● **PROBLEM DESCRIPTION**
In the records below, repeat exactly the lines between the line holding "## 💻 Current Setup" and the line holding "First of all, fill", inclusive, and drop the pictures.

● **SUPPLIED DATA**
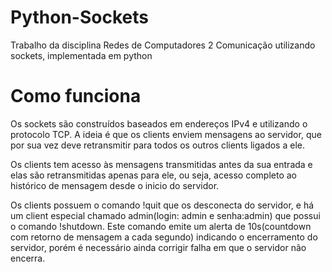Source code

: # Python-Sockets

Trabalho da disciplina Redes de Computadores 2
Comunicação utilizando sockets, implementada em python

# Como funciona

Os sockets são construídos baseados em endereços IPv4 e utilizando o protocolo TCP.
A ideia é que os clients enviem mensagens ao servidor, que por sua vez deve retransmitir para todos os outros clients ligados a ele.

Os clients tem acesso às mensagens transmitidas antes da sua entrada e elas são retransmitidas apenas para ele, ou seja, acesso completo ao histórico de mensagem desde o inicio do servidor.

Os clients possuem o comando !quit que os desconecta do servidor, e há um client especial chamado admin(login: admin e senha:admin) que possui o comando !shutdown.
Este comando emite um alerta de 10s(countdown com retorno de mensagem a cada segundo) indicando o encerramento do servidor, porém é necessário ainda corrigir falha em que o servidor não encerra.
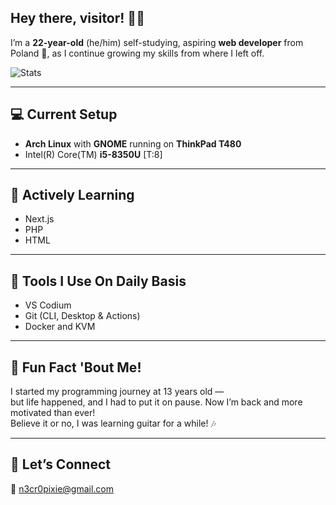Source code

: ## Hey there, visitor! 👋🏼

I’m a **22-year-old** (he/him) self-studying, aspiring **web developer** from Poland 🥟, as I continue growing my skills from where I left off.

![Stats](https://github-readme-stats.vercel.app/api?username=pixiebyt3&show_icons=true&theme=tokyonight&bg_color=00000000)

---

## 💻 Current Setup
- **Arch Linux** with **GNOME** running on **ThinkPad T480**
- Intel(R) Core(TM) **i5-8350U** [T:8]

---

## 📓 Actively Learning
- Next.js
- PHP
- HTML

---

## 🧰 Tools I Use On Daily Basis
- VS Codium
- Git (CLI, Desktop & Actions)
- Docker and KVM

---

## 🎸 Fun Fact 'Bout Me!
I started my programming journey at 13 years old —  
but life happened, and I had to put it on pause. Now I’m back and more motivated than ever!  
Believe it or no, I was learning guitar for a while! 🎶

---

## 📨 Let’s Connect
📩 n3cr0pixie@gmail.com
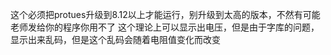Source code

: 这个必须把protues升级到8.12以上才能运行，别升级到太高的版本，不然有可能老师发给你的程序你用不了
这个理论上可以显示出电压，但是由于字库的问题，显示出来乱码，但是这个乱码会随着电阻值变化而改变
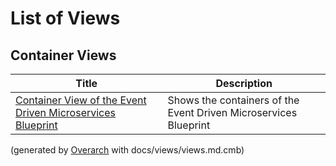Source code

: # List of Views

## Container Views
| Title | Description |
|---|---|
| [Container View of the Event Driven Microservices Blueprint](container-view.md) | Shows the containers of the Event Driven Microservices Blueprint |


(generated by [Overarch](https://github.com/soulspace-org/overarch) with docs/views/views.md.cmb)
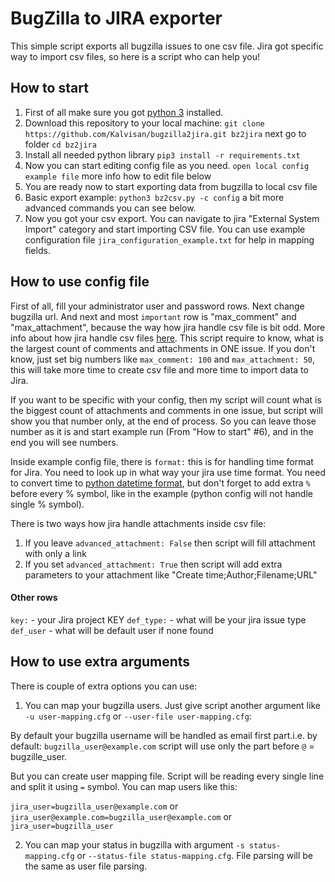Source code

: # BugZilla to JIRA exporter
This simple script exports all bugzilla issues to one csv file. Jira got specific way to import csv files, so here is a script who can help you!

## How to start
1. First of all make sure you got [python 3](https://www.python.org/downloads/) installed.
2. Download this repository to your local machine: `git clone https://github.com/Kalvisan/bugzilla2jira.git bz2jira` next go to folder `cd bz2jira`
3. Install all needed python library `pip3 install -r requirements.txt`
4. Now you can start editing config file as you need. `open local config example file` more info how to edit file below
5. You are ready now to start exporting data from bugzilla to local csv file
6. Basic export example: `python3 bz2csv.py -c config` a bit more advanced commands you can see below.
7. Now you got your csv export. You can navigate to jira "External System Import" category and start importing CSV file. You can use example configuration file `jira_configuration_example.txt` for help in mapping fields.

## How to use config file
First of all, fill your administrator user and password rows. Next change bugzilla url. 
And next and most `important` row is "max_comment" and "max_attachment", because the way how jira handle csv file is bit odd.
More info about how jira handle csv files [here](https://confluence.atlassian.com/adminjiracloud/importing-data-from-csv-776636762.html).
This script require to know, what is the largest count of comments and attachments in ONE issue. If you don't know, just set big numbers like `max_comment: 100` and `max_attachment: 50`, this will take more time to create csv file and more time to import data to Jira.

If you want to be specific with your config, then my script will count what is the biggest count of attachments and comments in one issue, but script will show you that number only, at the end of process. So you can leave those number as it is and start example run (From "How to start" #6), and in the end you will see numbers.


Inside example config file, there is `format:` this is for handling time format for Jira. You need to look up in what way your jira use time format.
You need to convert time to [python datetime format](https://docs.python.org/3/library/datetime.html#strftime-and-strptime-format-codes), but don't forget to add extra `%` before every % symbol, like in the example (python config will not handle single % symbol).

There is two ways how jira handle attachments inside csv file:
1. If you leave `advanced_attachment: False` then script will fill attachment with only a link
2. If you set `advanced_attachment: True` then script will add extra parameters to your attachment like "Create time;Author;Filename;URL"

#### Other rows
`key:` - your Jira project KEY
`def_type:` - what will be your jira issue type
`def_user` - what will be default user if none found  

## How to use extra arguments
There is couple of extra options you can use:
1. You can map your bugzilla users. Just give script another argument like `-u user-mapping.cfg` or `--user-file user-mapping.cfg`:

By default your bugzilla username will be handled as email first part.i.e. by default: `bugzilla_user@example.com` script will use only the part before `@` = bugzille_user.

But you can create user mapping file. Script will be reading every single line and split it using `=` symbol.
You can map users like this:

`jira_user=bugzilla_user@example.com` or
`jira_user@example.com=bugzilla_user@example.com` or
`jira_user=bugzilla_user`

2. You can map your status in bugzilla with argument `-s status-mapping.cfg` or `--status-file status-mapping.cfg`. File parsing will be the same as user file parsing.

● **EXPECTED ANSWER**
## 💻 Current Setup
- **Arch Linux** with **GNOME** running on **ThinkPad T480**
- Intel(R) Core(TM) **i5-8350U** [T:8]

---

## 📓 Actively Learning
- Next.js
- PHP
- HTML

---

## 🧰 Tools I Use On Daily Basis
- VS Codium
- Git (CLI, Desktop & Actions)
- Docker and KVM

---

## 🎸 Fun Fact 'Bout Me!
I started my programming journey at 13 years old —  
but life happened, and I had to put it on pause. Now I’m back and more motivated than ever!  
Believe it or no, I was learning guitar for a while! 🎶

---

## 📨 Let’s Connect
📩 n3cr0pixie@gmail.com
Source code

: 这个必须把protues升级到8.12以上才能运行，别升级到太高的版本，不然有可能老师发给你的程序你用不了
这个理论上可以显示出电压，但是由于字库的问题，显示出来乱码，但是这个乱码会随着电阻值变化而改变
Source code

: # List of Views

## Container Views
| Title | Description |
|---|---|
| [Container View of the Event Driven Microservices Blueprint](container-view.md) | Shows the containers of the Event Driven Microservices Blueprint |


(generated by [Overarch](https://github.com/soulspace-org/overarch) with docs/views/views.md.cmb)
Source code

: # BugZilla to JIRA exporter
This simple script exports all bugzilla issues to one csv file. Jira got specific way to import csv files, so here is a script who can help you!

## How to start
1. First of all make sure you got [python 3](https://www.python.org/downloads/) installed.
2. Download this repository to your local machine: `git clone https://github.com/Kalvisan/bugzilla2jira.git bz2jira` next go to folder `cd bz2jira`
3. Install all needed python library `pip3 install -r requirements.txt`
4. Now you can start editing config file as you need. `open local config example file` more info how to edit file below
5. You are ready now to start exporting data from bugzilla to local csv file
6. Basic export example: `python3 bz2csv.py -c config` a bit more advanced commands you can see below.
7. Now you got your csv export. You can navigate to jira "External System Import" category and start importing CSV file. You can use example configuration file `jira_configuration_example.txt` for help in mapping fields.

## How to use config file
First of all, fill your administrator user and password rows. Next change bugzilla url. 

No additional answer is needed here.